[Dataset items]
↓

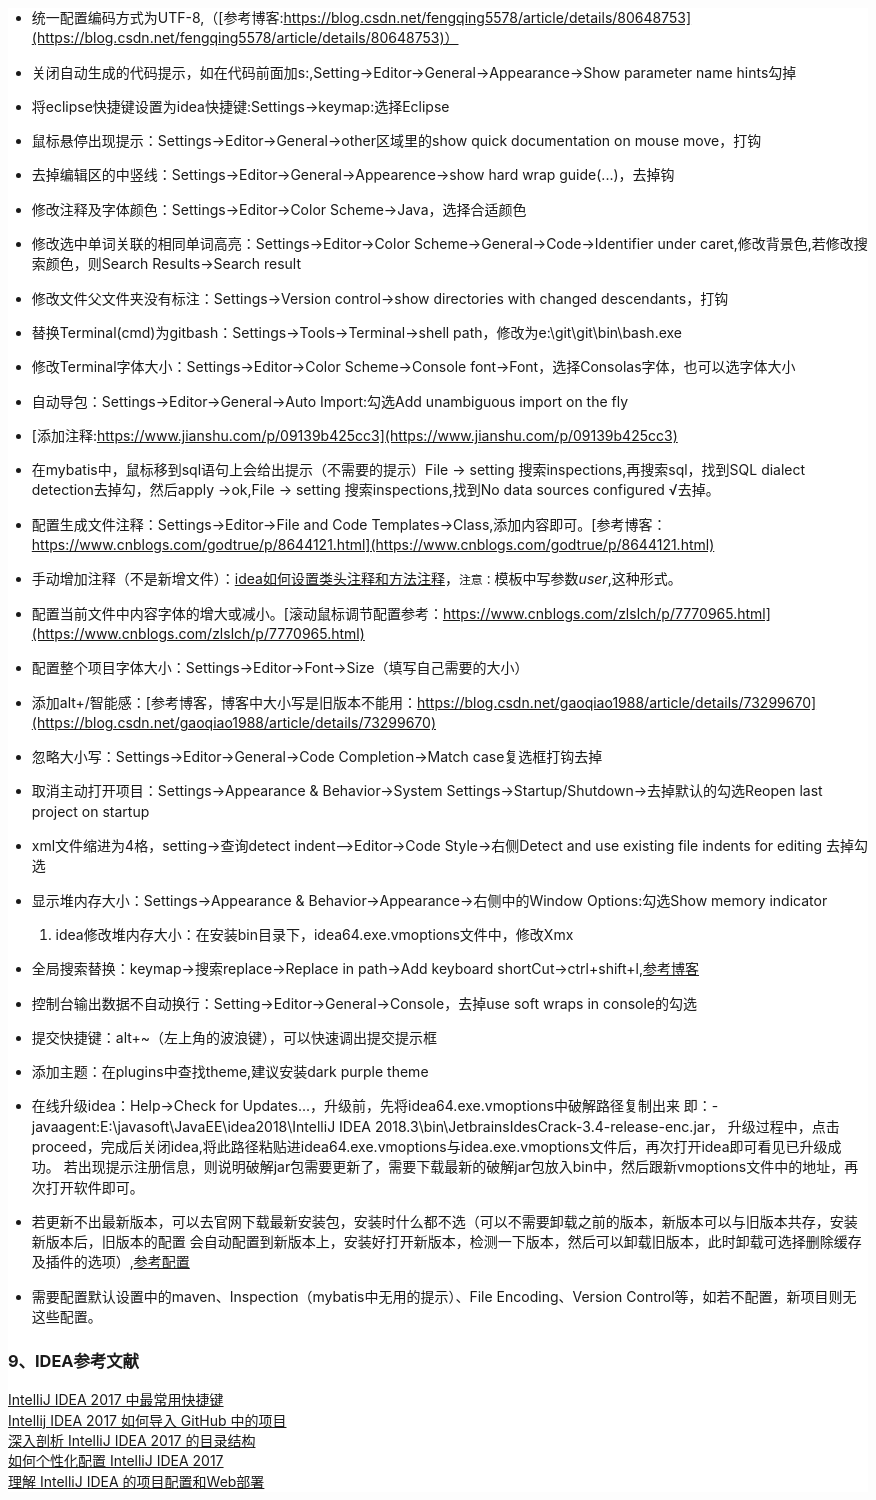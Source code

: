 + 统一配置编码方式为UTF-8,（[参考博客:https://blog.csdn.net/fengqing5578/article/details/80648753](https://blog.csdn.net/fengqing5578/article/details/80648753)）
+ 关闭自动生成的代码提示，如在代码前面加s:,Setting->Editor->General->Appearance->Show parameter name hints勾掉
+ 将eclipse快捷键设置为idea快捷键:Settings->keymap:选择Eclipse
+ 鼠标悬停出现提示：Settings->Editor->General->other区域里的show quick documentation on mouse move，打钩
+ 去掉编辑区的中竖线：Settings->Editor->General->Appearence->show hard wrap guide(...)，去掉钩   
+ 修改注释及字体颜色：Settings->Editor->Color Scheme->Java，选择合适颜色
+ 修改选中单词关联的相同单词高亮：Settings->Editor->Color Scheme->General->Code->Identifier under caret,修改背景色,若修改搜索颜色，则Search Results->Search result
+ 修改文件父文件夹没有标注：Settings->Version control->show directories with changed descendants，打钩    
+ 替换Terminal(cmd)为gitbash：Settings->Tools->Terminal->shell path，修改为e:\\git\\git\\bin\\bash.exe
+ 修改Terminal字体大小：Settings->Editor->Color Scheme->Console font->Font，选择Consolas字体，也可以选字体大小
+ 自动导包：Settings->Editor->General->Auto Import:勾选Add unambiguous import on the fly
+ [添加注释:https://www.jianshu.com/p/09139b425cc3](https://www.jianshu.com/p/09139b425cc3)
+ 在mybatis中，鼠标移到sql语句上会给出提示（不需要的提示）File -> setting 搜索inspections,再搜索sql，找到SQL dialect detection去掉勾，然后apply ->ok,File -> setting 搜索inspections,找到No data sources configured √去掉。
+ 配置生成文件注释：Settings->Editor->File and Code Templates->Class,添加内容即可。[参考博客：https://www.cnblogs.com/godtrue/p/8644121.html](https://www.cnblogs.com/godtrue/p/8644121.html)
+ 手动增加注释（不是新增文件）：[idea如何设置类头注释和方法注释](https://www.cnblogs.com/jpfss/p/8118460.html)，`注意：`模板中写参数$user$,这种形式。
+ 配置当前文件中内容字体的增大或减小。[滚动鼠标调节配置参考：https://www.cnblogs.com/zlslch/p/7770965.html](https://www.cnblogs.com/zlslch/p/7770965.html)
+ 配置整个项目字体大小：Settings->Editor->Font->Size（填写自己需要的大小）
+ 添加alt+/智能感：[参考博客，博客中大小写是旧版本不能用：https://blog.csdn.net/gaoqiao1988/article/details/73299670](https://blog.csdn.net/gaoqiao1988/article/details/73299670)
+ 忽略大小写：Settings->Editor->General->Code Completion->Match case复选框打钩去掉
+ 取消主动打开项目：Settings->Appearance & Behavior->System Settings->Startup/Shutdown->去掉默认的勾选Reopen last project on startup
+ xml文件缩进为4格，setting->查询detect indent-->Editor->Code Style->右侧Detect and use existing file indents for editing 去掉勾选
+ 显示堆内存大小：Settings->Appearance & Behavior->Appearance->右侧中的Window Options:勾选Show memory indicator
    1. idea修改堆内存大小：在安装bin目录下，idea64.exe.vmoptions文件中，修改Xmx
+ 全局搜索替换：keymap->搜索replace->Replace in path->Add keyboard shortCut->ctrl+shift+l,[参考博客](https://blog.csdn.net/qq_27093465/article/details/50965389)
+ 控制台输出数据不自动换行：Setting->Editor->General->Console，去掉use soft wraps in console的勾选
+ 提交快捷键：alt+~（左上角的波浪键），可以快速调出提交提示框
+ 添加主题：在plugins中查找theme,建议安装dark purple theme
+ 在线升级idea：Help->Check for Updates...，升级前，先将idea64.exe.vmoptions中破解路径复制出来
即：-javaagent:E:\javasoft\JavaEE\idea2018\IntelliJ IDEA 2018.3\bin\JetbrainsIdesCrack-3.4-release-enc.jar，
升级过程中，点击proceed，完成后关闭idea,将此路径粘贴进idea64.exe.vmoptions与idea.exe.vmoptions文件后，再次打开idea即可看见已升级成功。
若出现提示注册信息，则说明破解jar包需要更新了，需要下载最新的破解jar包放入bin中，然后跟新vmoptions文件中的地址，再次打开软件即可。
+ 若更新不出最新版本，可以去官网下载最新安装包，安装时什么都不选（可以不需要卸载之前的版本，新版本可以与旧版本共存，安装新版本后，旧版本的配置
会自动配置到新版本上，安装好打开新版本，检测一下版本，然后可以卸载旧版本，此时卸载可选择删除缓存及插件的选项）,[参考配置](https://jingyan.baidu.com/article/8275fc8648dc3d46a03cf6aa.html)

+ 需要配置默认设置中的maven、Inspection（mybatis中无用的提示）、File Encoding、Version Control等，如若不配置，新项目则无这些配置。

### 9、IDEA参考文献

[IntelliJ IDEA 2017 中最常用快捷键 ](http://www.tiantianbianma.com/idea-top-keyshorts.html/)  
[Intellij IDEA 2017 如何导入 GitHub 中的项目](http://www.tiantianbianma.com/idea-import-github-projects.html/)  
[深入剖析 IntelliJ IDEA 2017 的目录结构](http://www.tiantianbianma.com/intellij-idea-2017-directory.html/)  
[如何个性化配置 IntelliJ IDEA 2017](http://www.tiantianbianma.com/personal-config-idea.html/)  
[理解 IntelliJ IDEA 的项目配置和Web部署](https://www.cnblogs.com/deng-cc/p/6416332.html)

↑

**WORK INSTRUCTIONS**
Which lines in the records above include the word "Behavior"? Copy them out.

**THE COMPLETED TASK**
+ 取消主动打开项目：Settings->Appearance & Behavior->System Settings->Startup/Shutdown->去掉默认的勾选Reopen last project on startup
+ 显示堆内存大小：Settings->Appearance & Behavior->Appearance->右侧中的Window Options:勾选Show memory indicator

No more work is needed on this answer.